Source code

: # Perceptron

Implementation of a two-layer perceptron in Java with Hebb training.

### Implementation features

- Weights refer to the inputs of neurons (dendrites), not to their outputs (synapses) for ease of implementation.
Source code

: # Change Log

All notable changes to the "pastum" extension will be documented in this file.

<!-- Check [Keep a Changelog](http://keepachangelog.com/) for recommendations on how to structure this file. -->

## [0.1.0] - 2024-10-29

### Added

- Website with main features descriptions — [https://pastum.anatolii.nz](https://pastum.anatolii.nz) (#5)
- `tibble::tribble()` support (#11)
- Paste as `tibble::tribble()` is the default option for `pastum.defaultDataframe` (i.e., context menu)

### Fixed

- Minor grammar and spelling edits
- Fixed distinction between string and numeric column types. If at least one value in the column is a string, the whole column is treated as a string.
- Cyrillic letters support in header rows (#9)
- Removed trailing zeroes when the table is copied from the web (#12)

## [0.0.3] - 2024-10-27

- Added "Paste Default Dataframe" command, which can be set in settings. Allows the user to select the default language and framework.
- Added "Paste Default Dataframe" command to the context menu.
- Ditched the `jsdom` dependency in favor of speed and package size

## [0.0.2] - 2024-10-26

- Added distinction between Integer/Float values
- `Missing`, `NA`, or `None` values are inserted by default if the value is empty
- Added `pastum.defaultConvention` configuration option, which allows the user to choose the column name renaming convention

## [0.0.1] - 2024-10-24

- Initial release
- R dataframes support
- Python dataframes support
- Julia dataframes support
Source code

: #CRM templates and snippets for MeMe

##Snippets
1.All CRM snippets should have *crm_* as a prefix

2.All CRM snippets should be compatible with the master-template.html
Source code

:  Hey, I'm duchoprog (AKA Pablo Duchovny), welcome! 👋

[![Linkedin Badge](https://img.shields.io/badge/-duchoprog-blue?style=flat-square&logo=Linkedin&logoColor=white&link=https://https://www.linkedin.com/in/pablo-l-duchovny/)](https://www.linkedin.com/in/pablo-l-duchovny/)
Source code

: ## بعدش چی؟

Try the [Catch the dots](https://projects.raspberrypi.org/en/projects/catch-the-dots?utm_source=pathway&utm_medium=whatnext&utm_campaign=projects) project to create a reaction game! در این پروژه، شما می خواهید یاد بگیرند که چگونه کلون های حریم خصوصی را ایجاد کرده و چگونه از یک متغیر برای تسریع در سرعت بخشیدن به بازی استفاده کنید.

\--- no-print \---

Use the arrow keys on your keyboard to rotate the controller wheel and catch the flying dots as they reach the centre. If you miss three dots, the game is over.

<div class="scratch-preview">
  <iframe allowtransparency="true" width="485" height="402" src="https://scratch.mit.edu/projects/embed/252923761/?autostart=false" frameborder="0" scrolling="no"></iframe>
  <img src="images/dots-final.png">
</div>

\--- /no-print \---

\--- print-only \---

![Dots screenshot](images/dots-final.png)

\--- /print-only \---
* * *
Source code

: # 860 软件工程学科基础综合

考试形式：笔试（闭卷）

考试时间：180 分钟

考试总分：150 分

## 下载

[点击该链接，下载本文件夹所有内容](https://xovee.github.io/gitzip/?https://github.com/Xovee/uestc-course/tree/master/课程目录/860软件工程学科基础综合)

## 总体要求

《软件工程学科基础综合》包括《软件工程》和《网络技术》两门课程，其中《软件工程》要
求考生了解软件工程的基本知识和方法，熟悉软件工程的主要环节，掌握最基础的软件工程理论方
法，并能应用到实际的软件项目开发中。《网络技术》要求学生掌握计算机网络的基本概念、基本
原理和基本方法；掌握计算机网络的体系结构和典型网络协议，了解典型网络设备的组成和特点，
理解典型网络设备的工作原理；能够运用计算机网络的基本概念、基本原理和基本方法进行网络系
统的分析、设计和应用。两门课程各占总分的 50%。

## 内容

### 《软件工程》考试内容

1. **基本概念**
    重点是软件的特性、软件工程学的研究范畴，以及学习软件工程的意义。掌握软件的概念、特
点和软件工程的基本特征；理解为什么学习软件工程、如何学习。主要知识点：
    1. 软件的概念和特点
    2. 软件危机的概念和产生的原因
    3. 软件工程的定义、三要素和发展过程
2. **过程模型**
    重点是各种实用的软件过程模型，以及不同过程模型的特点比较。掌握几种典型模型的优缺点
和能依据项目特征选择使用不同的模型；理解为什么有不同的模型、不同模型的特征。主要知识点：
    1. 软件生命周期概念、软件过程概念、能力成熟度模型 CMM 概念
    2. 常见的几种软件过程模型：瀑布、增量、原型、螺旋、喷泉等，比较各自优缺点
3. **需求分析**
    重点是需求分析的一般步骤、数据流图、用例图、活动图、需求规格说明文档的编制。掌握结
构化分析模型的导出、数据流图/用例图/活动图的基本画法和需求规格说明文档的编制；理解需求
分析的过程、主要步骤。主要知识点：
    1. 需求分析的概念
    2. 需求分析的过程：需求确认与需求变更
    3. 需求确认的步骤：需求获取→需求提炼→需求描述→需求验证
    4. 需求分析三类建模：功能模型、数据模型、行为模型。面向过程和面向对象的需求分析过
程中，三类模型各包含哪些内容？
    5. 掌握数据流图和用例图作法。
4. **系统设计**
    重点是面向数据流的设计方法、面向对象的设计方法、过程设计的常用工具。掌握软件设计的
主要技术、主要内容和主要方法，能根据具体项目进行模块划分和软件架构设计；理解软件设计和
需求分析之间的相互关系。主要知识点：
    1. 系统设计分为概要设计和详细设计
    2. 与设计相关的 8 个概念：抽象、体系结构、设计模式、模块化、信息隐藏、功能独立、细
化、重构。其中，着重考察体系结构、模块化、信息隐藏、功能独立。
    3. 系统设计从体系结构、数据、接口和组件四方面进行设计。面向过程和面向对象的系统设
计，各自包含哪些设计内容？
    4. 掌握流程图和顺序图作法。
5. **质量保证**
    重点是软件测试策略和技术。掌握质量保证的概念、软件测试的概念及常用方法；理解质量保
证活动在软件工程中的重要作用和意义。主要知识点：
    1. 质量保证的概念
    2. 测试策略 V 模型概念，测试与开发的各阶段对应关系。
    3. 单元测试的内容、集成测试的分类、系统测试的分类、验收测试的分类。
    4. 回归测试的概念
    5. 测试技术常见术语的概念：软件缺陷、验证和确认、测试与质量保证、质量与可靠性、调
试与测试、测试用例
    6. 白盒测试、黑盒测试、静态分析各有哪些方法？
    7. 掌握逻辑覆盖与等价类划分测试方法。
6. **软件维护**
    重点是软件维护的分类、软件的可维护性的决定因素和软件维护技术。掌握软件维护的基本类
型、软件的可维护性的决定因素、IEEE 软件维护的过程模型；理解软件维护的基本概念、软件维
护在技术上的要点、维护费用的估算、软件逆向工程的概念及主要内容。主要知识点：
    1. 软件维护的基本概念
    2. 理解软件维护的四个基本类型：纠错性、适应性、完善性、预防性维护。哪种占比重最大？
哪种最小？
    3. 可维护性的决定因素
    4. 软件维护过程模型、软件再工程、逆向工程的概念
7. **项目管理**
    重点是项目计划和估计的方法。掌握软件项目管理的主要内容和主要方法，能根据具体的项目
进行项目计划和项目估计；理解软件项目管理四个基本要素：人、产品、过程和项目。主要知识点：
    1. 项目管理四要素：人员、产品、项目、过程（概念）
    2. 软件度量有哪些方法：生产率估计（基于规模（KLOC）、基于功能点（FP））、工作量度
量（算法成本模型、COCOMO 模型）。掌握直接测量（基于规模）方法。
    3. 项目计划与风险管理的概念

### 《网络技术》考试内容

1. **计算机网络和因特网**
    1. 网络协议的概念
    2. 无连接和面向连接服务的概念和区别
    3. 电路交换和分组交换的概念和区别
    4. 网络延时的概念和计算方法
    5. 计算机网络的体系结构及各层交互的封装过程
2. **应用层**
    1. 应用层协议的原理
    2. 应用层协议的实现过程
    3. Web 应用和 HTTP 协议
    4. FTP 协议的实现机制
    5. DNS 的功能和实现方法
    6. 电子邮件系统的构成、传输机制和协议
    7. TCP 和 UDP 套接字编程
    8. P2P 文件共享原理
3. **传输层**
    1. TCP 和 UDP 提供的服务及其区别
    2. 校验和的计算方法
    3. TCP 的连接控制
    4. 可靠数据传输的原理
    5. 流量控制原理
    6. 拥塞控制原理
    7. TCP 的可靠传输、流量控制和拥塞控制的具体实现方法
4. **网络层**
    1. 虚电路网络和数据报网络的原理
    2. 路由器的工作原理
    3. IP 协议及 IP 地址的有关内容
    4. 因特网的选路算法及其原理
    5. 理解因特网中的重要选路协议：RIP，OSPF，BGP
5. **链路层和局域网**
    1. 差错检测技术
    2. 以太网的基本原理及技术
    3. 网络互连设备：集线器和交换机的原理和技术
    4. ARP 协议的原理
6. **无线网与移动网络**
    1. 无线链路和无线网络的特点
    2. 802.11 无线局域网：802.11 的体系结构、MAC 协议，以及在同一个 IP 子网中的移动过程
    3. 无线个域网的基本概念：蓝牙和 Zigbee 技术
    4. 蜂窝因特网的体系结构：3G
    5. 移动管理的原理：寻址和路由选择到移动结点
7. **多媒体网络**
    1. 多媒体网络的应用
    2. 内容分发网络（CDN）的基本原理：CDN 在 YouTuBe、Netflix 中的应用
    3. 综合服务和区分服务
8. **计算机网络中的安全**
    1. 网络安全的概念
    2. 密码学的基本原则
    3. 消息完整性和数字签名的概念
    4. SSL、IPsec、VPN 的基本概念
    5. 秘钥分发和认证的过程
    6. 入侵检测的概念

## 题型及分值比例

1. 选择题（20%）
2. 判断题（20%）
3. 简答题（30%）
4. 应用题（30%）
--
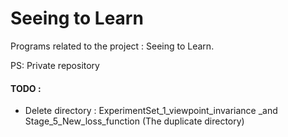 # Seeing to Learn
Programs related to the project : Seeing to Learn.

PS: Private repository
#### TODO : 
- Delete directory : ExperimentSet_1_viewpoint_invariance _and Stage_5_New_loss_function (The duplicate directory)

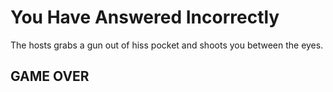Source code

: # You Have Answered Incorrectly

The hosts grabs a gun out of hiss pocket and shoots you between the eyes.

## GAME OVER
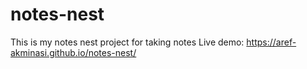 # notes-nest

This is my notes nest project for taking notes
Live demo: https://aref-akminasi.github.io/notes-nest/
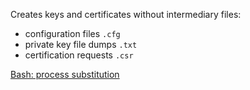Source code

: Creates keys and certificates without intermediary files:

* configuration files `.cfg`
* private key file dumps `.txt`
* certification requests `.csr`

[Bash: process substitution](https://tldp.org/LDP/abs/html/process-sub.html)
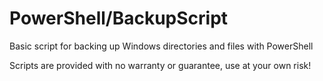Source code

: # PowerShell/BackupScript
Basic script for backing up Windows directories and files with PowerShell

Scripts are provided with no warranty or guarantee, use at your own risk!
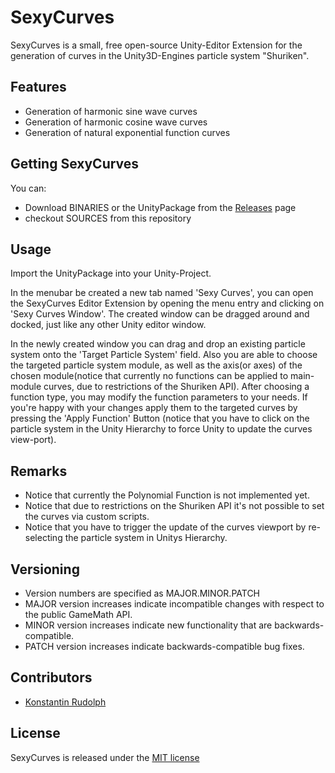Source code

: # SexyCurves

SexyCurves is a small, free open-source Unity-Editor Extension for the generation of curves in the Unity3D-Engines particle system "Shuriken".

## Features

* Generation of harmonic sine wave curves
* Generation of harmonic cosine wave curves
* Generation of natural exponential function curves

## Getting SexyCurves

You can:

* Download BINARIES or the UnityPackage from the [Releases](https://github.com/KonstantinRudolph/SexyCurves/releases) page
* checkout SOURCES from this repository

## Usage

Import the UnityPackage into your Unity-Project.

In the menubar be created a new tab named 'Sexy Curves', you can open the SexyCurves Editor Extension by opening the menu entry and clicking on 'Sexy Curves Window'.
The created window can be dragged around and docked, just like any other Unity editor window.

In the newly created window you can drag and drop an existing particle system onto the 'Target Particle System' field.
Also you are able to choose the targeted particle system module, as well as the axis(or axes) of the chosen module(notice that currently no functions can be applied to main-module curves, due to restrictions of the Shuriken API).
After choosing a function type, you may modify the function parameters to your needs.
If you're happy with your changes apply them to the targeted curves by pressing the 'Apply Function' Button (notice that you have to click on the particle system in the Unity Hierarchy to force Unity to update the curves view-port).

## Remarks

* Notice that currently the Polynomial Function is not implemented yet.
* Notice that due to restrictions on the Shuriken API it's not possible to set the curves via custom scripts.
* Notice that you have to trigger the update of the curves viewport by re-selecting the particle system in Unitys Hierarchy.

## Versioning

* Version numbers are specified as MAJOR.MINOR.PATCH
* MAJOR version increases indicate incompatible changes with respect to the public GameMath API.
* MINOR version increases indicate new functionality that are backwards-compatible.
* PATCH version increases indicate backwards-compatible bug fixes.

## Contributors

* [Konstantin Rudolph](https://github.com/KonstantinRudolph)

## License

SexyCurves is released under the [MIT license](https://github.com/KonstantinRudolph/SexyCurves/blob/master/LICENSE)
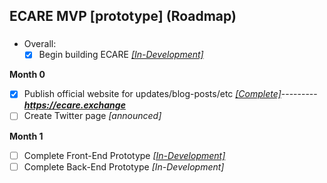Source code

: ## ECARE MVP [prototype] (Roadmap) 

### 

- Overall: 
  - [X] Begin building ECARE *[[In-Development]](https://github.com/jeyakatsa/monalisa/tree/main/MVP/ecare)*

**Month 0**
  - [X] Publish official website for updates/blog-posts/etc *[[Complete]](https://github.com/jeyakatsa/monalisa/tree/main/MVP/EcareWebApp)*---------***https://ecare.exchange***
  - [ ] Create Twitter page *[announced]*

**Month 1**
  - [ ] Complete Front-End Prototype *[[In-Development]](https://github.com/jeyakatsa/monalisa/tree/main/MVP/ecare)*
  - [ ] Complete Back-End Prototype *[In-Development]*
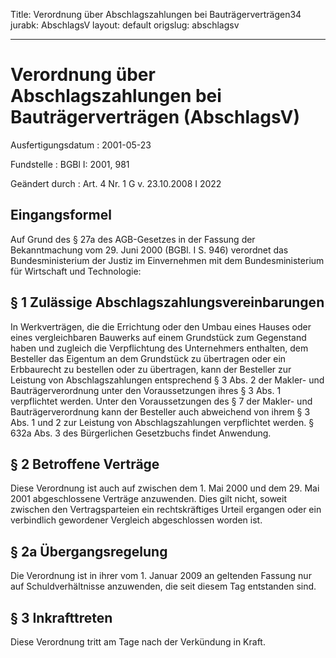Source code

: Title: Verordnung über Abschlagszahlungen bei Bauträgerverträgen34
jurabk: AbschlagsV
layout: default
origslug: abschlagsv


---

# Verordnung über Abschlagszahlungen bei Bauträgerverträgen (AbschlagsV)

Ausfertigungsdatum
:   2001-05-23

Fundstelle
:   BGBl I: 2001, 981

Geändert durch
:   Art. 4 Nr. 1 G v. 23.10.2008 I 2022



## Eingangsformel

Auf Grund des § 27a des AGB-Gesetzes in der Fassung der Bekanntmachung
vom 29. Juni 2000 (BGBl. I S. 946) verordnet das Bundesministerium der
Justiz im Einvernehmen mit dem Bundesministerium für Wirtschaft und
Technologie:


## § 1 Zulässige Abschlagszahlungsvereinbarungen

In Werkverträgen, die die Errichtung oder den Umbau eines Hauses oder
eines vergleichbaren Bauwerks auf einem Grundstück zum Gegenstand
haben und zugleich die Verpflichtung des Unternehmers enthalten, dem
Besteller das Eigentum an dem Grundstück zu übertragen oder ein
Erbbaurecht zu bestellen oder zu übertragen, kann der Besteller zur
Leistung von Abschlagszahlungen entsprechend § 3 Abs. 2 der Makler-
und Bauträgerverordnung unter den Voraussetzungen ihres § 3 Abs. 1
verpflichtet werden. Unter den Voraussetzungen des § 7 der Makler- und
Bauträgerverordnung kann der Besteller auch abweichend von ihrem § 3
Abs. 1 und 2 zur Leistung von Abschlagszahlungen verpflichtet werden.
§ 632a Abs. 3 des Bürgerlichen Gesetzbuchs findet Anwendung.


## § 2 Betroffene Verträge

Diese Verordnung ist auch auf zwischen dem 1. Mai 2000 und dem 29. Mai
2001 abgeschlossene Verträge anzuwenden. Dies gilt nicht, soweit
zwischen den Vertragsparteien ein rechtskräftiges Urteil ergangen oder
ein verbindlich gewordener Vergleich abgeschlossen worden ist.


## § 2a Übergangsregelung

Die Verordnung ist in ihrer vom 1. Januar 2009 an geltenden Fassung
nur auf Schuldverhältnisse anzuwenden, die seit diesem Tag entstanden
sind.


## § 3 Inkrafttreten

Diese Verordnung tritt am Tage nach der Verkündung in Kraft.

Work request →
Every line above with the word "功能独立" is to be copied out.

Task response →
    2. 与设计相关的 8 个概念：抽象、体系结构、设计模式、模块化、信息隐藏、功能独立、细
化、重构。其中，着重考察体系结构、模块化、信息隐藏、功能独立。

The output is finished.